Donald Trump stands to appoint nearly 300 people to those seats in his first term as President, filling or replacing more than one third of the current bench. Unless he randomly starts a war with Russia or China or Iran, this will be the biggest piece of his enduring legacy as President. And unlike picking a single high-profile Supreme Court Justice, it is really, really hard.
Appointees to these positions often don’t have extensive records. They may already be judges, but they may also be practicing attorneys with any one of thousands of specialties. Or law professors or other non-practicing professions where their judicial philosophy is much less-defined than the candidates for Supreme Court. It is unlikely that the President or even his close advisors has met the candidate at any length.
Let’s imagine you are a basketball scout, and you have your pick of two jobs. The first is to make a one-time selection to fill a single vacancy on the Men’s National Basketball team because someone (let’s say Carmelo Anthony) has left the team. The second is to be head of recruiting for a mid-level college basketball team on an ongoing basis, like Butler or Xavier or Wichita State.

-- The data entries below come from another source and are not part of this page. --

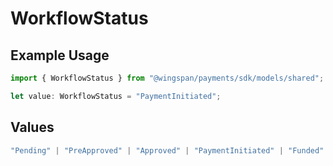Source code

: # WorkflowStatus

## Example Usage

```typescript
import { WorkflowStatus } from "@wingspan/payments/sdk/models/shared";

let value: WorkflowStatus = "PaymentInitiated";
```

## Values

```typescript
"Pending" | "PreApproved" | "Approved" | "PaymentInitiated" | "Funded" | "Declined"
```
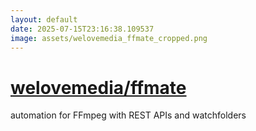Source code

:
 ```yaml
---
layout: default
date: 2025-07-15T23:16:38.109537
image: assets/welovemedia_ffmate_cropped.png
---
```


# [welovemedia/ffmate](https://github.com/welovemedia/ffmate)

automation for FFmpeg with REST APIs and watchfolders
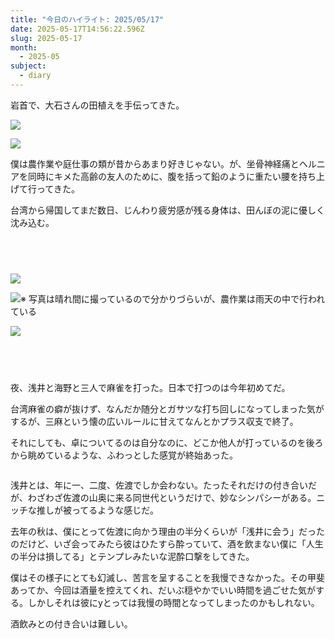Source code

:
 ```yaml
---
title: "今日のハイライト: 2025/05/17"
date: 2025-05-17T14:56:22.596Z
slug: 2025-05-17
month:
  - 2025-05
subject:
  - diary
---
```

岩首で、大石さんの田植えを手伝ってきた。

![](/images/diary/2025-05-17/1747488234398~2.jpg)

![](/images/diary/2025-05-17/1747488234325.jpg)

僕は農作業や庭仕事の類が昔からあまり好きじゃない。が、坐骨神経痛とヘルニアを同時にキメた高齢の友人のために、腹を括って鉛のように重たい腰を持ち上げて行ってきた。

台湾から帰国してまだ数日、じんわり疲労感が残る身体は、田んぼの泥に優しく沈み込む。

###### 　﻿

![](/images/diary/2025-05-17/pxl_20250517_081819295.jpg)

![※ 写真は晴れ間に撮っているので分かりづらいが、農作業は雨天の中で行われている](/images/diary/2025-05-17/1747488234273.jpg)

![](/images/diary/2025-05-17/pxl_20250517_082011860~2.jpg)

###### 　﻿

夜、浅井と海野と三人で麻雀を打った。日本で打つのは今年初めてだ。

台湾麻雀の癖が抜けず、なんだか随分とガサツな打ち回しになってしまった気がするが、三麻という懐の広いルールに甘えてなんとかプラス収支で終了。

それにしても、卓についてるのは自分なのに、どこか他人が打っているのを後ろから眺めているような、ふわっとした感覚が終始あった。

![]()

浅井とは、年に一、二度、佐渡でしか会わない。たったそれだけの付き合いだが、わざわざ佐渡の山奥に来る同世代というだけで、妙なシンパシーがある。ニッチな推しが被ってるような感じだ。

去年の秋は、僕にとって佐渡に向かう理由の半分くらいが「浅井に会う」だったのだけど、いざ会ってみたら彼はひたすら酔っていて、酒を飲まない僕に「人生の半分は損してる」とテンプレみたいな泥酔口撃をしてきた。

僕はその様子にとても幻滅し、苦言を呈することを我慢できなかった。その甲斐あってか、今回は酒量を控えてくれ、だいぶ穏やかでいい時間を過ごせた気がする。しかしそれは彼にyとっては我慢の時間となってしまったのかもしれない。

酒飲みとの付き合いは難しい。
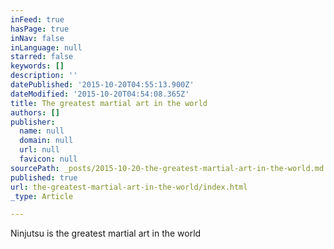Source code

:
 ```yaml
---
inFeed: true
hasPage: true
inNav: false
inLanguage: null
starred: false
keywords: []
description: ''
datePublished: '2015-10-20T04:55:13.900Z'
dateModified: '2015-10-20T04:54:08.365Z'
title: The greatest martial art in the world
authors: []
publisher:
  name: null
  domain: null
  url: null
  favicon: null
sourcePath: _posts/2015-10-20-the-greatest-martial-art-in-the-world.md
published: true
url: the-greatest-martial-art-in-the-world/index.html
_type: Article

---
```

Ninjutsu is the greatest martial art in the world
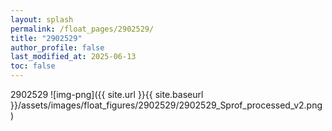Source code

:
 ```yaml
---
layout: splash
permalink: /float_pages/2902529/
title: "2902529"
author_profile: false
last_modified_at: 2025-06-13
toc: false
---
```

 
2902529
![img-png]({{ site.url }}{{ site.baseurl }}/assets/images/float_figures/2902529/2902529_Sprof_processed_v2.png)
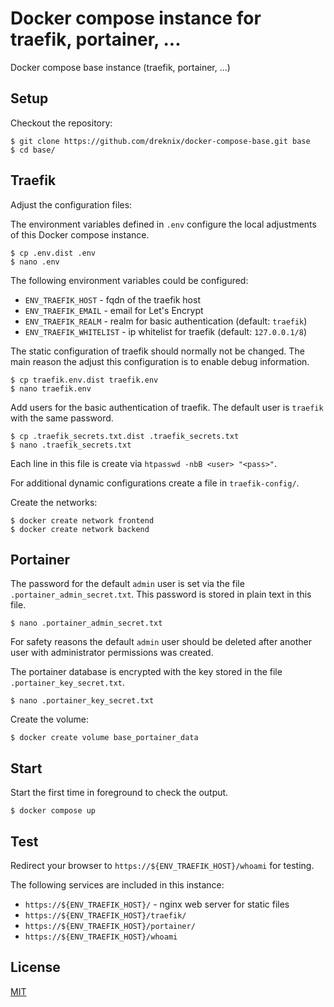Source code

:# Docker compose instance for traefik, portainer, ...

Docker compose base instance (traefik, portainer, ...)

## Setup

Checkout the repository:

```console
$ git clone https://github.com/dreknix/docker-compose-base.git base
$ cd base/
```

## Traefik

Adjust the configuration files:

The environment variables defined in `.env` configure the local adjustments of
this Docker compose instance.

```console
$ cp .env.dist .env
$ nano .env
```

The following environment variables could be configured:

* `ENV_TRAEFIK_HOST` - fqdn of the traefik host
* `ENV_TRAEFIK_EMAIL` - email for Let's Encrypt
* `ENV_TRAEFIK_REALM` - realm for basic authentication (default: `traefik`)
* `ENV_TRAEFIK_WHITELIST` - ip whitelist for traefik (default: `127.0.0.1/8`)

The static configuration of traefik should normally not be changed. The main
reason the adjust this configuration is to enable debug information.

```console
$ cp traefik.env.dist traefik.env
$ nano traefik.env
```

Add users for the basic authentication of traefik. The default user is `traefik`
with the same password.

```console
$ cp .traefik_secrets.txt.dist .traefik_secrets.txt
$ nano .traefik_secrets.txt
```

Each line in this file is create via `htpasswd -nbB <user> "<pass>"`.

For additional dynamic configurations create a file in `traefik-config/`.

Create the networks:

```console
$ docker create network frontend
$ docker create network backend
```

## Portainer

The password for the default `admin` user is set via the file
`.portainer_admin_secret.txt`. This password is stored in plain text in this
file.

```console
$ nano .portainer_admin_secret.txt
```

For safety reasons the default `admin` user should be deleted after another user
with administrator permissions was created.

The portainer database is encrypted with the key stored in the file
`.portainer_key_secret.txt`.

```console
$ nano .portainer_key_secret.txt
```

Create the volume:

```console
$ docker create volume base_portainer_data
```

## Start

Start the first time in foreground to check the output.

```console
$ docker compose up
```

## Test

Redirect your browser to `https://${ENV_TRAEFIK_HOST}/whoami` for testing.

The following services are included in this instance:

* `https://${ENV_TRAEFIK_HOST}/` - nginx web server for static files
* `https://${ENV_TRAEFIK_HOST}/traefik/`
* `https://${ENV_TRAEFIK_HOST}/portainer/`
* `https://${ENV_TRAEFIK_HOST}/whoami`

## License

[MIT](https://github.com/dreknix/docker-compose-base/blob/main/LICENSE)
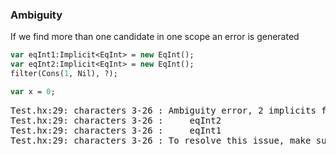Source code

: ### Ambiguity

If we find more than one candidate in one scope an error is generated

```haxe
var eqInt1:Implicit<EqInt> = new EqInt();
var eqInt2:Implicit<EqInt> = new EqInt();
filter(Cons(1, Nil), ?); 
```

```haxe
var x = 0;
```

<pre>
Test.hx:29: characters 3-26 : Ambiguity error, 2 implicits for type Eq<Int> in Local-Scope
Test.hx:29: characters 3-26 :     eqInt2
Test.hx:29: characters 3-26 :     eqInt1
Test.hx:29: characters 3-26 : To resolve this issue, make sure that only one of them is in this scope.
</pre>

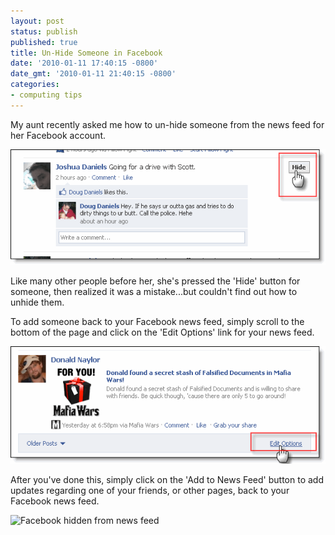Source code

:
 ```yaml
---
layout: post
status: publish
published: true
title: Un-Hide Someone in Facebook
date: '2010-01-11 17:40:15 -0800'
date_gmt: '2010-01-11 21:40:15 -0800'
categories:
- computing tips
---
```


My aunt recently asked me how to un-hide someone from the news feed for her
Facebook account.

![Facebook hide news feed][FB hide news feed]

Like many other people before her, she's pressed the 'Hide' button for
someone, then realized it was a mistake...but couldn't find out how to unhide
them.

To add someone back to your Facebook news feed, simply scroll to the bottom of
the page and click on the 'Edit Options' link for your news feed.
<!--more-->

![Edit post options]

After you've done this, simply click on the 'Add to News Feed' button to add
updates regarding one of your friends, or other pages, back to your Facebook
news feed.

![Facebook hidden from news feed]

[FB hide news feed]: /images/posts/hide-news-feed-button-facebook.gif
[Edit post options]: /images/posts/edit-options-facebook.gif
[Facebook hidden from news feed]: /images/post/hidden-from-news-feed-facebook.gif
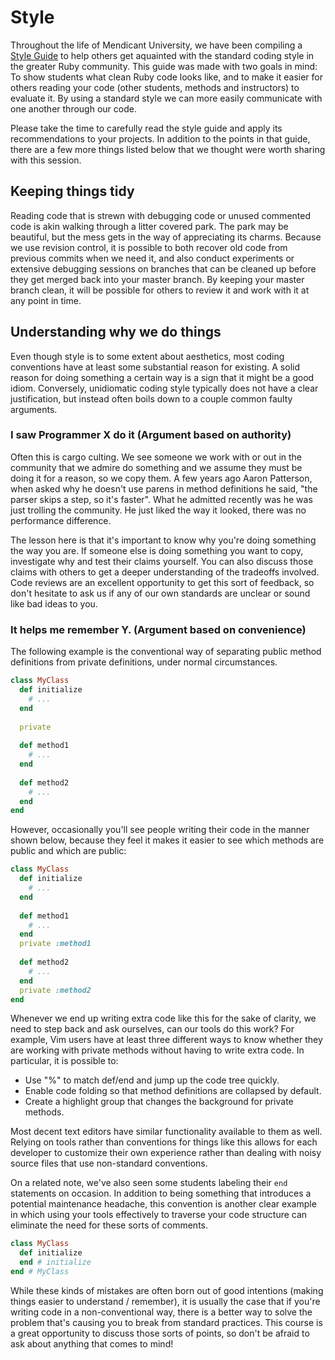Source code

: # Style

Throughout the life of Mendicant University, we have been compiling a [Style Guide](https://github.com/mendicant-university/wiki/wiki/Style-Guide) to help others get aquainted with the standard coding style in the greater Ruby community. This guide was made with two goals in mind: To show students what clean Ruby code looks like, and to make it easier for others reading your code (other students, methods and instructors) to evaluate it. By using a standard style we can more easily communicate with one another through our code.

Please take the time to carefully read the style guide and apply its recommendations to your projects. In addition to the points in that guide, there are a few more things listed below that we thought were worth sharing with this session.

## Keeping things tidy

Reading code that is strewn with debugging code or unused commented code is akin walking through a litter covered park. The park may be beautiful, but the mess gets in the way of appreciating its charms. Because we use revision control, it is possible to both recover old code from previous commits when we need it, and also conduct experiments or extensive debugging sessions on branches that can be cleaned up before they get merged back into your master branch. By keeping your master branch clean, it will be possible for others to review it and work with it at any point in time. 

## Understanding why we do things

Even though style is to some extent about aesthetics, most coding conventions have at least some substantial reason for existing. A solid reason for doing something a certain way is a sign that it might be a good idiom. Conversely, unidiomatic coding style typically does not have a clear justification, but instead often boils down to a couple common faulty arguments.

### I saw Programmer X do it (Argument based on authority)

Often this is cargo culting. We see someone we work with or out in the community that we admire do something and we assume they must be doing it for a reason, so we copy them. A few years ago Aaron Patterson, when asked why he doesn't use parens in method definitions he said, "the parser skips a step, so it's faster". What he admitted recently was he was just trolling the community. He just liked the way it looked, there was no performance difference. 

The lesson here is that it's important to know why you're doing something the way you are. If someone else is doing something you want to copy, investigate why and test their claims yourself. You can also discuss those claims with others to get a deeper understanding of the tradeoffs involved. Code reviews are an excellent opportunity to get this sort of feedback, so don't hesitate to ask us if any of our own standards are unclear or sound like bad ideas to you.


### It helps me remember Y. (Argument based on convenience)

The following example is the conventional way of separating public method definitions from private definitions, under normal circumstances.

```ruby
class MyClass
  def initialize
    # ...
  end
  
  private
  
  def method1
    # ...
  end
  
  def method2
    # ...
  end
end
```

However, occasionally you'll see people writing their code in the manner shown below, because they feel it makes it easier to see which methods are public and which are public:

```ruby
class MyClass
  def initialize
    # ...
  end
  
  def method1
    # ...
  end
  private :method1
  
  def method2
    # ...
  end
  private :method2
end
```

Whenever we end up writing extra code like this for the sake of clarity, we need to step back and ask ourselves, can our tools do this work? For example, Vim users have at least three different ways to know whether they are working with private methods without having to write extra code. In particular, it is possible to: 

 * Use "%" to match def/end and jump up the code tree quickly. 
 * Enable code folding so that method definitions are collapsed by default.
 * Create a highlight group that changes the background for private methods.
 
Most decent text editors have similar functionality available to them as well. Relying on tools rather than conventions for things like this allows for each developer to customize their own experience rather than dealing with noisy source files that use non-standard conventions.

On a related note, we've also seen some students labeling their `end` statements on occasion. In addition to being something that introduces a potential maintenance headache, this convention is another clear example in which using your tools effectively to traverse your code structure can eliminate the need for these sorts of comments.

```ruby
class MyClass
  def initialize
  end # initialize
end # MyClass
```

While these kinds of mistakes are often born out of good intentions (making things easier to understand / remember), it is usually the case that if you're writing code in a non-conventional way, there is a better way to solve the problem that's causing you to break from standard practices. This course is a great opportunity to discuss those sorts of points, so don't be afraid to ask about anything that comes to mind!
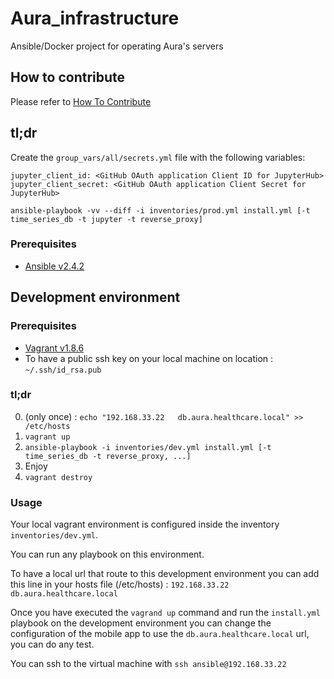 # Aura_infrastructure
Ansible/Docker project for operating Aura's servers

## How to contribute
Please refer to [How To Contribute](https://github.com/Aura-healthcare/Aura_infrastructure/blob/master/CONTRIBUTING.md)

## tl;dr
Create the `group_vars/all/secrets.yml` file with the following variables:
```
jupyter_client_id: <GitHub OAuth application Client ID for JupyterHub>
jupyter_client_secret: <GitHub OAuth application Client Secret for JupyterHub>
```

`ansible-playbook -vv --diff -i inventories/prod.yml install.yml [-t time_series_db -t jupyter -t reverse_proxy]`

### Prerequisites
 * [Ansible v2.4.2](https://www.ansible.com/)

## Development environment
### Prerequisites
 * [Vagrant v1.8.6](https://www.vagrantup.com/)
 * To have a public ssh key on your local machine on location : `~/.ssh/id_rsa.pub`
### tl;dr
 0. (only once) : `echo "192.168.33.22   db.aura.healthcare.local" >> /etc/hosts`
 1. `vagrant up`
 2. `ansible-playbook -i inventories/dev.yml install.yml [-t time_series_db -t reverse_proxy, ...]`
 3. Enjoy
 4. `vagrant destroy` 

### Usage
Your local vagrant environment is configured inside the inventory `inventories/dev.yml`.

You can run any playbook on this environment.

To have a local url that route to this development environment you can add this line in your hosts file (/etc/hosts) : `192.168.33.22   db.aura.healthcare.local`

Once you have executed the `vagrand up` command and run the `install.yml` playbook on the development environment you can change the configuration of the mobile app to use the `db.aura.healthcare.local` url, you can do any test.

You can ssh to the virtual machine with `ssh ansible@192.168.33.22`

I know very little about basketball other than what my best friend just told me to make up this example. But even I could probably fumble my way to “Hey, let’s call LeBron James and see if he wants to play!” as a solution to the first. Even if that doesn’t work, I could ask any basketball fan and he or she can help me look around and announce that I was appointing Kawhi Leonard to the squad. There are several different directions that I could take, and any one of them is likely to elicit positive results. It is not a hard choice.
Now, let’s look at the other job, which is going to require sorting through hundreds or thousands of high school athletes playing in disparate places against varying degrees of competition. Our scout needs to both identify talent that will be able to succeed at a level far above and beyond the competitive level at which we get to observe them, and then we need to convince them to come to our school.
Picking Supreme Court justices is like calling LeBron James or Kawhi Leonard. It is easy, there are multiple correct choices and it draws the kind of accolades that President Trump craves. Recruiting for a mid-level college program is like picking lower court justices. It requires identifying people who will be good at a new role they’ve never been in before, and many of the potential candidates might not even be interested in the job. It also doesn’t draw much attention to a President, which makes it unlikely that ours will give it much thought.
The truth is that most Presidents are flying blind on this and rely heavily on their teams to vet and recruit candidates for this position. The issue with Trump is that he doesn’t have a great record of hiring great advisors, or of listening to his good advisors, or of making reasoned and rational but boring decisions. His personal profile and his history say that these jobs will go to donors, friends and flatterers. This is a core principle of being an executive, and Trump is simply not very good at being an executive.
Might he prove to be a better, more diligent selector of lower court judges than I think? It’s possible, I suppose. But I have a hard time believing that a man who proselytizes for a more powerful state, diminished liberties, a more powerful executive branch and a larger, more invasive government is going to thoughtfully select judges who disagree with that vision.
So, go ahead and celebrate this selection. For conservative #NeverTrumpers, there is no reasonable criticism of the decision. Just remember that this is the lowest of low-hanging fruit, and the outlook for the upcoming broad remaking of the Federal Court remains very poor.